San Diego Zoo’s photogenic Jaguar cub is proving himself to be quite the handful…and mouthful.
ZooBorns introduced you to the yet-to-be-named-cub last week, with a series of adorable photos. He was born March 12th to mother, ‘Nindiri’, and he has been putting her mom-skills to the test.
The Jaguar is the only extant Panthera species native to the Americas. It is the third-largest feline after the tiger and the lion, and it is the largest big cat in the Western Hemisphere. The Jaguar’s present range extends from the Southwestern United States, Mexico, across much of Central America, south to Paraguay and into northern Argentina.
Unlike many other cats, Jaguars do not avoid water. They are known to be quite good swimmers. Rivers provide prey in the form of fish, turtles, or caimans. Jaguars also eat larger animals such as deer, peccaries, capybaras, and tapirs. They sometimes climb trees to prepare an ambush, killing their prey with one powerful bite.
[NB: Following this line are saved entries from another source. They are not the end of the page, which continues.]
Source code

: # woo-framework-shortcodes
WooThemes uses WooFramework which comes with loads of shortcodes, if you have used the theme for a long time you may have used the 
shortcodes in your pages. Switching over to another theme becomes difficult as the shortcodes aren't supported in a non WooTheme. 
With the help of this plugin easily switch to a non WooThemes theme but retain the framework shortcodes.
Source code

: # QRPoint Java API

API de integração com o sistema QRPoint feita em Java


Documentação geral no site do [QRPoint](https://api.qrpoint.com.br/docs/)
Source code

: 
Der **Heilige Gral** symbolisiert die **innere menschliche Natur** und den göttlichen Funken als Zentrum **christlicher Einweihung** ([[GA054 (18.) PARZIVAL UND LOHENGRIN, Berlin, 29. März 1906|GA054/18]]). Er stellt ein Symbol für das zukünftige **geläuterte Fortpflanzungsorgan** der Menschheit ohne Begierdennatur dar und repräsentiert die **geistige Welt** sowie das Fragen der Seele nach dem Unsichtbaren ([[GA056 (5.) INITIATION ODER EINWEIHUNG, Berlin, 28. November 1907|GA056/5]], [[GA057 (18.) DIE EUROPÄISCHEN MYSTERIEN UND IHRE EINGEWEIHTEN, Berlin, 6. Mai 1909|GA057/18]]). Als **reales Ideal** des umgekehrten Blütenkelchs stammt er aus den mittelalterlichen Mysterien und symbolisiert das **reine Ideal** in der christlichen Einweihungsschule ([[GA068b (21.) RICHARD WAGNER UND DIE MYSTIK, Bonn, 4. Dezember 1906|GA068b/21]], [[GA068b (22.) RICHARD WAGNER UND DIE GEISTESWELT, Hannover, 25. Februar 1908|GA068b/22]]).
Most Jaguars are tan or orange, with distinctive black spots, dubbed "rosettes" because they are shaped like roses. Some Jaguars are so dark they appear to be spotless, though their markings can be seen on closer inspection.
Jaguars live alone and define territories of many square miles by marking with their waste or clawing trees.
Females have litters of one to four cubs, which are blind and helpless at birth. The mother stays with them and defends them fiercely from any animal that may approach—even their own father. Young Jaguars learn to hunt by living with their mothers for two years or more.
The Jaguar is classified as “Near Threatened” on the IUCN Red List. The loss of parts of its range, including its virtual elimination from its historic North American areas, and the increasing fragmentation of the remaining range have contributed to this status. Jaguars are still hunted for their attractive fur. Ranchers also kill them because the cats sometimes prey upon their livestock.